▶ **Task to carry out**
The answer should be each line from the entries below that has the word "vendió" in it.

[Stored data]
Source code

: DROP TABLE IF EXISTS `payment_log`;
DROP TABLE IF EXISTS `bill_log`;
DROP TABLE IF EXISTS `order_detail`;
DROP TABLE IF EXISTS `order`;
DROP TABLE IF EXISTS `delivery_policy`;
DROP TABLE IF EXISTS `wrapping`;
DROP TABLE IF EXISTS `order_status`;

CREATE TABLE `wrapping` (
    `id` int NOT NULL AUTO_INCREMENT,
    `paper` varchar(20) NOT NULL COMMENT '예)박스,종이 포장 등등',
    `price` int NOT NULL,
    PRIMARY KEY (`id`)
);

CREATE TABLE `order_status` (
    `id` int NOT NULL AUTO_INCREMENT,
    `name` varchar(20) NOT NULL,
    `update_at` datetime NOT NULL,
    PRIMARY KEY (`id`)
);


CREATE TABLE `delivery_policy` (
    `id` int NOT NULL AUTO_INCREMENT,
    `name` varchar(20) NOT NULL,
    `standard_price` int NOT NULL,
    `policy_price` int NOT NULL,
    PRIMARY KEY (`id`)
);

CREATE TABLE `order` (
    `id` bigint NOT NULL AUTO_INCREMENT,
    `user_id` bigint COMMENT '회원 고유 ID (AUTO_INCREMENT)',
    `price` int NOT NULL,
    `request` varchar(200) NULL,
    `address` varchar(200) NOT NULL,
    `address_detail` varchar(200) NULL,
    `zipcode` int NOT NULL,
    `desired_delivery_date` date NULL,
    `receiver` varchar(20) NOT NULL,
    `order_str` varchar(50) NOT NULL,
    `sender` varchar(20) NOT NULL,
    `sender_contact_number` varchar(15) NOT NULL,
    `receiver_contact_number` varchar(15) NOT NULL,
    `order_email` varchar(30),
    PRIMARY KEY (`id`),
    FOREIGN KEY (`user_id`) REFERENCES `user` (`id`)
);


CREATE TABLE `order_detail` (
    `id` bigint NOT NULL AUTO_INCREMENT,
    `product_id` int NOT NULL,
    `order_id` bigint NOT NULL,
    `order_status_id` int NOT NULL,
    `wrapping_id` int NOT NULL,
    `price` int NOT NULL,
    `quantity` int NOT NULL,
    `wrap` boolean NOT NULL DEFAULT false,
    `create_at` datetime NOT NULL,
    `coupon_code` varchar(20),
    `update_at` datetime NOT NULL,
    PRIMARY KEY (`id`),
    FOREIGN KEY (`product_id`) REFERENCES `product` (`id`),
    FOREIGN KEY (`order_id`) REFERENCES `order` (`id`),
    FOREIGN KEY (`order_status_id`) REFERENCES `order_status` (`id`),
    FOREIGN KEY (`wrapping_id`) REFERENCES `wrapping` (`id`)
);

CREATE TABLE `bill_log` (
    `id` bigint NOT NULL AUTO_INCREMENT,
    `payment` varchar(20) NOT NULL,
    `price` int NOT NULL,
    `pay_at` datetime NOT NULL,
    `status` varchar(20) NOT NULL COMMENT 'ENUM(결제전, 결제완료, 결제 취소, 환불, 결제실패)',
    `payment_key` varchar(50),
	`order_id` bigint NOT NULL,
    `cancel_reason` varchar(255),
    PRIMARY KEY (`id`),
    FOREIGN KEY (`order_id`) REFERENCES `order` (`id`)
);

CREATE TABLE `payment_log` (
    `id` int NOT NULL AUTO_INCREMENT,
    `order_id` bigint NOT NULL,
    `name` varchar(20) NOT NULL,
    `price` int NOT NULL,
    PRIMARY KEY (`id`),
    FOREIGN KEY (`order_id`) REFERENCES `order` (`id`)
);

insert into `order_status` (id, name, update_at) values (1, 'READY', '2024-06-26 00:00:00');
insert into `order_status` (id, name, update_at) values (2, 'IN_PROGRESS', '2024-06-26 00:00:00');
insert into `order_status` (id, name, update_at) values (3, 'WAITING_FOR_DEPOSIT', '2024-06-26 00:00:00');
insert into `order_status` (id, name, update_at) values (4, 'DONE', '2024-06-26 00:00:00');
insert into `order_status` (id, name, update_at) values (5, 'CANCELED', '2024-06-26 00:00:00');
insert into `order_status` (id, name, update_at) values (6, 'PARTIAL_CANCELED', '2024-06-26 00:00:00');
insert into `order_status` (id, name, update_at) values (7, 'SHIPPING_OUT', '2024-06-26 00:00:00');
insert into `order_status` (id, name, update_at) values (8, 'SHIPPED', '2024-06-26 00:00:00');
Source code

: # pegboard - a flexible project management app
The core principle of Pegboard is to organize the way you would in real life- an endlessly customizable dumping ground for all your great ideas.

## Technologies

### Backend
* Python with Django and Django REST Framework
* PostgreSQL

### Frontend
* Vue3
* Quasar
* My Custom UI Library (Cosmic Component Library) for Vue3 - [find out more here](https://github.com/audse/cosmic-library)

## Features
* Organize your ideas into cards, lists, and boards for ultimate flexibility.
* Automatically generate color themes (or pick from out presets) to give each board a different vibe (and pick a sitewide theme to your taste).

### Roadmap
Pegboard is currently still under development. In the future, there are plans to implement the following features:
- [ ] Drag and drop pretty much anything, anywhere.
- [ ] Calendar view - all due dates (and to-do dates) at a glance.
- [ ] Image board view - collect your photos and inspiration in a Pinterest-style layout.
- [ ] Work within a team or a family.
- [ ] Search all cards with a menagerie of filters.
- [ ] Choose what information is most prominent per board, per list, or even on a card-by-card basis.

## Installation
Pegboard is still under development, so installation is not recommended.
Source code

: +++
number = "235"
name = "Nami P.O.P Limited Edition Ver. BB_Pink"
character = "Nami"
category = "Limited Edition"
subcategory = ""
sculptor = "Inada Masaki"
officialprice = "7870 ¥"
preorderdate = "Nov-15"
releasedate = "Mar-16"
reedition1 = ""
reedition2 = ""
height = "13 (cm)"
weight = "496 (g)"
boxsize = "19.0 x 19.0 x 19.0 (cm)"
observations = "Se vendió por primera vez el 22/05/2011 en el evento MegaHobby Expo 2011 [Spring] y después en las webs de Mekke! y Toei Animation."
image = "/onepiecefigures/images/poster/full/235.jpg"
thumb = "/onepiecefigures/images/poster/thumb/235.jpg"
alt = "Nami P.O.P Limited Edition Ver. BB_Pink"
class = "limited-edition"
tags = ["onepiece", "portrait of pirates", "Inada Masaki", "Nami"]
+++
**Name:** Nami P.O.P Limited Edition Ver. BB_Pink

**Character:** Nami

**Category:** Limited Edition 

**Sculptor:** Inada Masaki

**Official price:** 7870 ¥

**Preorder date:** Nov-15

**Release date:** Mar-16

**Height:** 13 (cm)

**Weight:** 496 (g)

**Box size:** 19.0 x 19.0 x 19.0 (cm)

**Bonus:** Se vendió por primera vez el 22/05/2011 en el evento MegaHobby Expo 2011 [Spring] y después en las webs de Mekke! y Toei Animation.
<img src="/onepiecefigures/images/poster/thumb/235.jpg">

▶ **Solved problem**
observations = "Se vendió por primera vez el 22/05/2011 en el evento MegaHobby Expo 2011 [Spring] y después en las webs de Mekke! y Toei Animation."
**Bonus:** Se vendió por primera vez el 22/05/2011 en el evento MegaHobby Expo 2011 [Spring] y después en las webs de Mekke! y Toei Animation.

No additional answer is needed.